Centros de Recolha Oficial de Norte a Sul do país alertam para o aumento dos números de abandono de animais de companhia desde o início da pandemia e apontam como motivos as dificuldades económicas das famílias

A procura por animais de companhia aumentou durante os confinamentos do ano passado, com algumas famílias a anteciparem a decisão de adotar um animal - uma decisão muitas vezes "precipitada" e "impulsiva", como descrevem três centros de recolha de animais contactados pela CNN Portugal - e que levou a um aumento "preocupante" dos números de abandono de animais de estimação no último ano, sobretudo desde o final deste verão.
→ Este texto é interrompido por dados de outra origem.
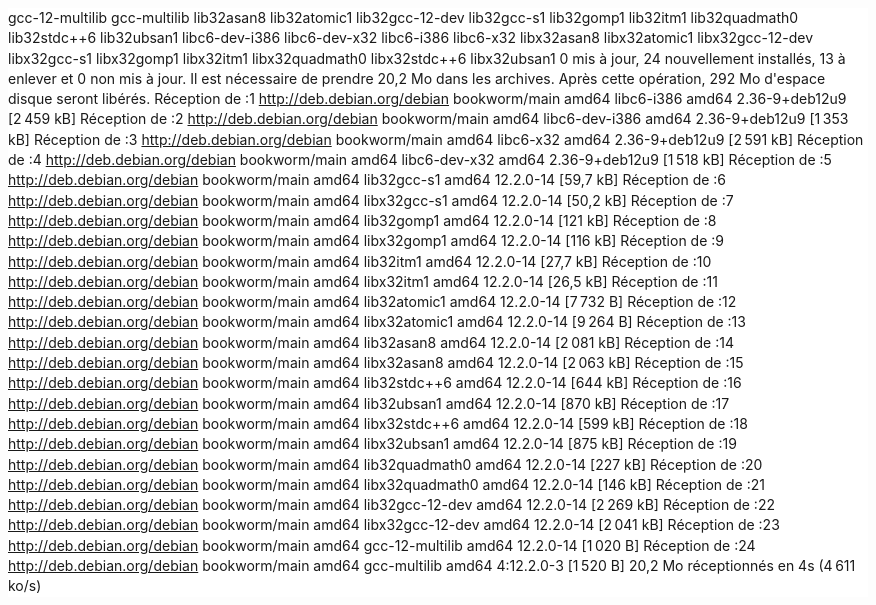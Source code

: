   gcc-12-multilib gcc-multilib lib32asan8 lib32atomic1
  lib32gcc-12-dev lib32gcc-s1 lib32gomp1 lib32itm1 lib32quadmath0
  lib32stdc++6 lib32ubsan1 libc6-dev-i386 libc6-dev-x32 libc6-i386
  libc6-x32 libx32asan8 libx32atomic1 libx32gcc-12-dev libx32gcc-s1
  libx32gomp1 libx32itm1 libx32quadmath0 libx32stdc++6 libx32ubsan1
0 mis à jour, 24 nouvellement installés, 13 à enlever et 0 non mis à jour.
Il est nécessaire de prendre 20,2 Mo dans les archives.
Après cette opération, 292 Mo d'espace disque seront libérés.
Réception de :1 http://deb.debian.org/debian bookworm/main amd64 libc6-i386 amd64 2.36-9+deb12u9 [2 459 kB]
Réception de :2 http://deb.debian.org/debian bookworm/main amd64 libc6-dev-i386 amd64 2.36-9+deb12u9 [1 353 kB]
Réception de :3 http://deb.debian.org/debian bookworm/main amd64 libc6-x32 amd64 2.36-9+deb12u9 [2 591 kB]
Réception de :4 http://deb.debian.org/debian bookworm/main amd64 libc6-dev-x32 amd64 2.36-9+deb12u9 [1 518 kB]
Réception de :5 http://deb.debian.org/debian bookworm/main amd64 lib32gcc-s1 amd64 12.2.0-14 [59,7 kB]
Réception de :6 http://deb.debian.org/debian bookworm/main amd64 libx32gcc-s1 amd64 12.2.0-14 [50,2 kB]
Réception de :7 http://deb.debian.org/debian bookworm/main amd64 lib32gomp1 amd64 12.2.0-14 [121 kB]
Réception de :8 http://deb.debian.org/debian bookworm/main amd64 libx32gomp1 amd64 12.2.0-14 [116 kB]
Réception de :9 http://deb.debian.org/debian bookworm/main amd64 lib32itm1 amd64 12.2.0-14 [27,7 kB]
Réception de :10 http://deb.debian.org/debian bookworm/main amd64 libx32itm1 amd64 12.2.0-14 [26,5 kB]
Réception de :11 http://deb.debian.org/debian bookworm/main amd64 lib32atomic1 amd64 12.2.0-14 [7 732 B]
Réception de :12 http://deb.debian.org/debian bookworm/main amd64 libx32atomic1 amd64 12.2.0-14 [9 264 B]
Réception de :13 http://deb.debian.org/debian bookworm/main amd64 lib32asan8 amd64 12.2.0-14 [2 081 kB]
Réception de :14 http://deb.debian.org/debian bookworm/main amd64 libx32asan8 amd64 12.2.0-14 [2 063 kB]
Réception de :15 http://deb.debian.org/debian bookworm/main amd64 lib32stdc++6 amd64 12.2.0-14 [644 kB]
Réception de :16 http://deb.debian.org/debian bookworm/main amd64 lib32ubsan1 amd64 12.2.0-14 [870 kB]
Réception de :17 http://deb.debian.org/debian bookworm/main amd64 libx32stdc++6 amd64 12.2.0-14 [599 kB]
Réception de :18 http://deb.debian.org/debian bookworm/main amd64 libx32ubsan1 amd64 12.2.0-14 [875 kB]
Réception de :19 http://deb.debian.org/debian bookworm/main amd64 lib32quadmath0 amd64 12.2.0-14 [227 kB]
Réception de :20 http://deb.debian.org/debian bookworm/main amd64 libx32quadmath0 amd64 12.2.0-14 [146 kB]
Réception de :21 http://deb.debian.org/debian bookworm/main amd64 lib32gcc-12-dev amd64 12.2.0-14 [2 269 kB]
Réception de :22 http://deb.debian.org/debian bookworm/main amd64 libx32gcc-12-dev amd64 12.2.0-14 [2 041 kB]
Réception de :23 http://deb.debian.org/debian bookworm/main amd64 gcc-12-multilib amd64 12.2.0-14 [1 020 B]
Réception de :24 http://deb.debian.org/debian bookworm/main amd64 gcc-multilib amd64 4:12.2.0-3 [1 520 B]
20,2 Mo réceptionnés en 4s (4 611 ko/s)
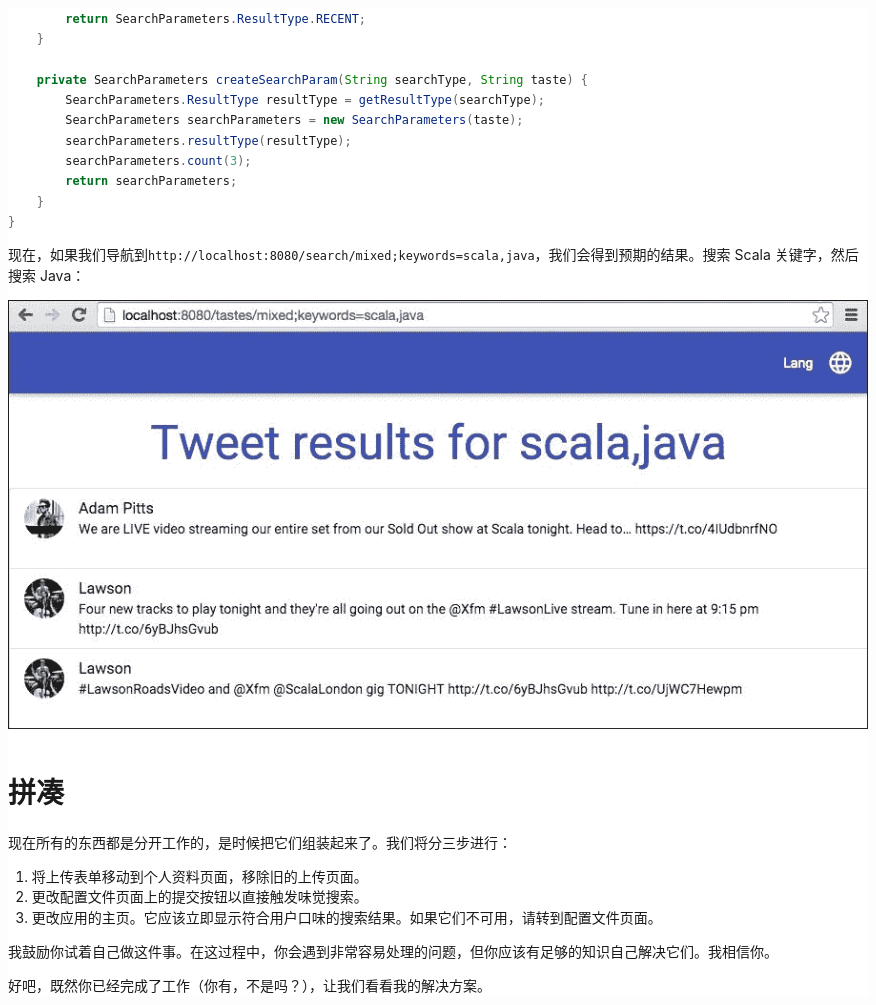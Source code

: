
 ```java
        return SearchParameters.ResultType.RECENT;
    }

    private SearchParameters createSearchParam(String searchType, String taste) {
        SearchParameters.ResultType resultType = getResultType(searchType);
        SearchParameters searchParameters = new SearchParameters(taste);
        searchParameters.resultType(resultType);
        searchParameters.count(3);
        return searchParameters;
    }
}
```

现在，如果我们导航到`http://localhost:8080/search/mixed;keywords=scala,java`，我们会得到预期的结果。搜索 Scala 关键字，然后搜索 Java：

![URL mapping with matrix variables](img/image00959.jpeg)

# 拼凑

现在所有的东西都是分开工作的，是时候把它们组装起来了。我们将分三步进行：

1.  将上传表单移动到个人资料页面，移除旧的上传页面。
2.  更改配置文件页面上的提交按钮以直接触发味觉搜索。
3.  更改应用的主页。它应该立即显示符合用户口味的搜索结果。如果它们不可用，请转到配置文件页面。

我鼓励你试着自己做这件事。在这过程中，你会遇到非常容易处理的问题，但你应该有足够的知识自己解决它们。我相信你。

好吧，既然你已经完成了工作（你有，不是吗？），让我们看看我的解决方案。
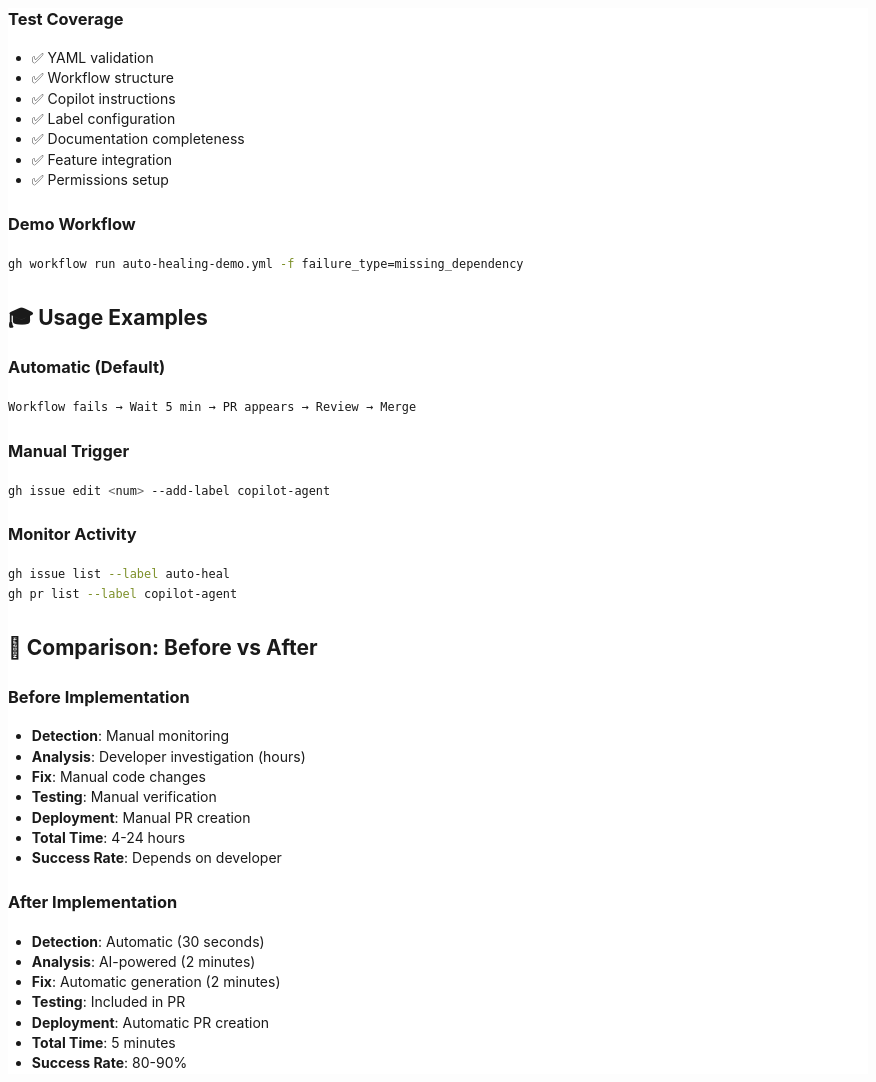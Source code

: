 ### Test Coverage
- ✅ YAML validation
- ✅ Workflow structure
- ✅ Copilot instructions
- ✅ Label configuration
- ✅ Documentation completeness
- ✅ Feature integration
- ✅ Permissions setup

### Demo Workflow
```bash
gh workflow run auto-healing-demo.yml -f failure_type=missing_dependency
```

## 🎓 Usage Examples

### Automatic (Default)
```
Workflow fails → Wait 5 min → PR appears → Review → Merge
```

### Manual Trigger
```bash
gh issue edit <num> --add-label copilot-agent
```

### Monitor Activity
```bash
gh issue list --label auto-heal
gh pr list --label copilot-agent
```

## 🔄 Comparison: Before vs After

### Before Implementation
- **Detection**: Manual monitoring
- **Analysis**: Developer investigation (hours)
- **Fix**: Manual code changes
- **Testing**: Manual verification
- **Deployment**: Manual PR creation
- **Total Time**: 4-24 hours
- **Success Rate**: Depends on developer

### After Implementation
- **Detection**: Automatic (30 seconds)
- **Analysis**: AI-powered (2 minutes)
- **Fix**: Automatic generation (2 minutes)
- **Testing**: Included in PR
- **Deployment**: Automatic PR creation
- **Total Time**: 5 minutes
- **Success Rate**: 80-90%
Marta Videira, médica veterinária do Centro de Recolha Oficial (CRO) de Lisboa, adiantou que "em 2020 houve uma diminuição do abandono e um aumento das adoções", uma situação que associa à maior disponibilidade por parte das famílias durante os confinamentos decorrentes da pandemia de covid-19, sobretudo de famílias que já tinham o desejo de adotar um animal e que aproveitaram essa fase para concretizar a decisão. "A partir do verão, as coisas começaram a mudar", sublinha a médica veterinária. "A vida retomou o seu ritmo normal, as pessoas voltaram ao trabalho e começámos a ver um aumento dos números de abandono", acrescentou.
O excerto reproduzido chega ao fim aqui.